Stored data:
+ + +
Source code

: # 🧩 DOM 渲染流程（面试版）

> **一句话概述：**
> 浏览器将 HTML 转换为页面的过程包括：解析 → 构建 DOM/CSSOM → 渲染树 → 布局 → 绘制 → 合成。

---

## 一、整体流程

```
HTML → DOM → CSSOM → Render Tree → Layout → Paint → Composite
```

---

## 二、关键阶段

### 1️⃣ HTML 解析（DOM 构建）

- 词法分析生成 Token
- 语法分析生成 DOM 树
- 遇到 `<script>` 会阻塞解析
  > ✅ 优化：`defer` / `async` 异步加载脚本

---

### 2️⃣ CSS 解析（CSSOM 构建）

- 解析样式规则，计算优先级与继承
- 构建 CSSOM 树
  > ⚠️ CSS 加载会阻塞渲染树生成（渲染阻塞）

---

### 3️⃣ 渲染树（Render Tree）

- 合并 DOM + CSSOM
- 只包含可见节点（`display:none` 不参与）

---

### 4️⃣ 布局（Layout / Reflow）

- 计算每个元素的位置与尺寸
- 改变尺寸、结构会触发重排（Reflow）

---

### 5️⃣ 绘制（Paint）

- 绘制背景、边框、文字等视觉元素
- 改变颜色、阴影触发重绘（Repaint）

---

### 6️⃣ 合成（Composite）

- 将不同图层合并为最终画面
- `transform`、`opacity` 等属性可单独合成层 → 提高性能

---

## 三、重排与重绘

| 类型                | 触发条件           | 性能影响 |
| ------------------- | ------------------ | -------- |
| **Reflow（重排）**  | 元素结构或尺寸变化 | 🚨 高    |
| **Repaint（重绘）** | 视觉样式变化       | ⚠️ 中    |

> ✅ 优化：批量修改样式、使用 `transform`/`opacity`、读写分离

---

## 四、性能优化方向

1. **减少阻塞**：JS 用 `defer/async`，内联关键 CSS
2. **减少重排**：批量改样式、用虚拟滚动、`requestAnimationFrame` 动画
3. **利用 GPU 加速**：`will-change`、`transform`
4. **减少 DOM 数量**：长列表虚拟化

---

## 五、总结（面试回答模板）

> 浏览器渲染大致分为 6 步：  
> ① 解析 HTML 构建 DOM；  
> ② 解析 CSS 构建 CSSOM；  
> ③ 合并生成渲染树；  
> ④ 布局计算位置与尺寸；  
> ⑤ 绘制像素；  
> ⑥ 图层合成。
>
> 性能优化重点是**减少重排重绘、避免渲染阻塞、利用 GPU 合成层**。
+ + +
» WHAT TO DO: Every line above with the string "Render" in it needs to be copied.

» SOLUTION TO THE PROBLEM:
HTML → DOM → CSSOM → Render Tree → Layout → Paint → Composite
### 3️⃣ 渲染树（Render Tree）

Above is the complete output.